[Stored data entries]
■ ■ ■

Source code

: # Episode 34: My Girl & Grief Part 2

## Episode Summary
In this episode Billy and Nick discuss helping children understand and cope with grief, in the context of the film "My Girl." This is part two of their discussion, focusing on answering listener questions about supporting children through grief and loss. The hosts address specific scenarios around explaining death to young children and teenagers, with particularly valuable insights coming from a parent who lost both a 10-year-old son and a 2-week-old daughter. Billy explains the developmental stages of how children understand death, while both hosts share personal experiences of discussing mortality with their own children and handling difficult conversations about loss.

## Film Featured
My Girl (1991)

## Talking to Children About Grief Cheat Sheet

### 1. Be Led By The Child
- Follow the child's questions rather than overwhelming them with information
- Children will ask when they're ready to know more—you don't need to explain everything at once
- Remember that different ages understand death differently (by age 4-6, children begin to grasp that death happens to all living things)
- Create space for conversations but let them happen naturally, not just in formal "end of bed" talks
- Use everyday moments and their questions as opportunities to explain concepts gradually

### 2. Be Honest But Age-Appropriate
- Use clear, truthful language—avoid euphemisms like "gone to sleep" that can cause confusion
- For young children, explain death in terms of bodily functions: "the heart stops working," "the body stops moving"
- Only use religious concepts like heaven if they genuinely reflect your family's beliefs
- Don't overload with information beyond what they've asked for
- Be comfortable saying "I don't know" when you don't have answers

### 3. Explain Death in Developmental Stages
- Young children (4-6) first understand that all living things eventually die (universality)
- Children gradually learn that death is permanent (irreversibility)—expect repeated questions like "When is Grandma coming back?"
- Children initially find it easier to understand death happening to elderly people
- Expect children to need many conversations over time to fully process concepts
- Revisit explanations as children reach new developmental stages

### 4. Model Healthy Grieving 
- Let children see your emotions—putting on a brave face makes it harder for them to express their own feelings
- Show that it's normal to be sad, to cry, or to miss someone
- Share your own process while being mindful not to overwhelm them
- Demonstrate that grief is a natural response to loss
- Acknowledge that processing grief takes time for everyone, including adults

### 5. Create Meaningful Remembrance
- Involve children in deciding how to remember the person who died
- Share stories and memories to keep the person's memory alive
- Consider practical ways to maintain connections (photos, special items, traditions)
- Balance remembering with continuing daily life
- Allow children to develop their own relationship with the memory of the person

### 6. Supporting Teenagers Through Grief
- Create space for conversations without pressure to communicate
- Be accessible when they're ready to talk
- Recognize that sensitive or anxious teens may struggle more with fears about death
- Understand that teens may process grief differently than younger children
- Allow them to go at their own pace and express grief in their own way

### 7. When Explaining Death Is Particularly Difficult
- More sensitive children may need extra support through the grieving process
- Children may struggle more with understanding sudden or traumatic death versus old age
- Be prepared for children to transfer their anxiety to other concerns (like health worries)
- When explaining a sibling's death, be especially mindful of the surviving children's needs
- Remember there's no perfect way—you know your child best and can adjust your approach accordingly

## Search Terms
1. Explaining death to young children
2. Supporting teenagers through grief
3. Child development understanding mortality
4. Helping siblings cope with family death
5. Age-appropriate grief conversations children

■ ■ ■

Activity >>
Return exactly what appears in the records from the line with "- Acknowledge that" through the final line, and nothing else.

Final answer >>
- Acknowledge that processing grief takes time for everyone, including adults

### 5. Create Meaningful Remembrance
- Involve children in deciding how to remember the person who died
- Share stories and memories to keep the person's memory alive
- Consider practical ways to maintain connections (photos, special items, traditions)
- Balance remembering with continuing daily life
- Allow children to develop their own relationship with the memory of the person

### 6. Supporting Teenagers Through Grief
- Create space for conversations without pressure to communicate
- Be accessible when they're ready to talk
- Recognize that sensitive or anxious teens may struggle more with fears about death
- Understand that teens may process grief differently than younger children
- Allow them to go at their own pace and express grief in their own way

### 7. When Explaining Death Is Particularly Difficult
- More sensitive children may need extra support through the grieving process
- Children may struggle more with understanding sudden or traumatic death versus old age
- Be prepared for children to transfer their anxiety to other concerns (like health worries)
- When explaining a sibling's death, be especially mindful of the surviving children's needs
- Remember there's no perfect way—you know your child best and can adjust your approach accordingly

## Search Terms
1. Explaining death to young children
2. Supporting teenagers through grief
3. Child development understanding mortality
4. Helping siblings cope with family death
5. Age-appropriate grief conversations children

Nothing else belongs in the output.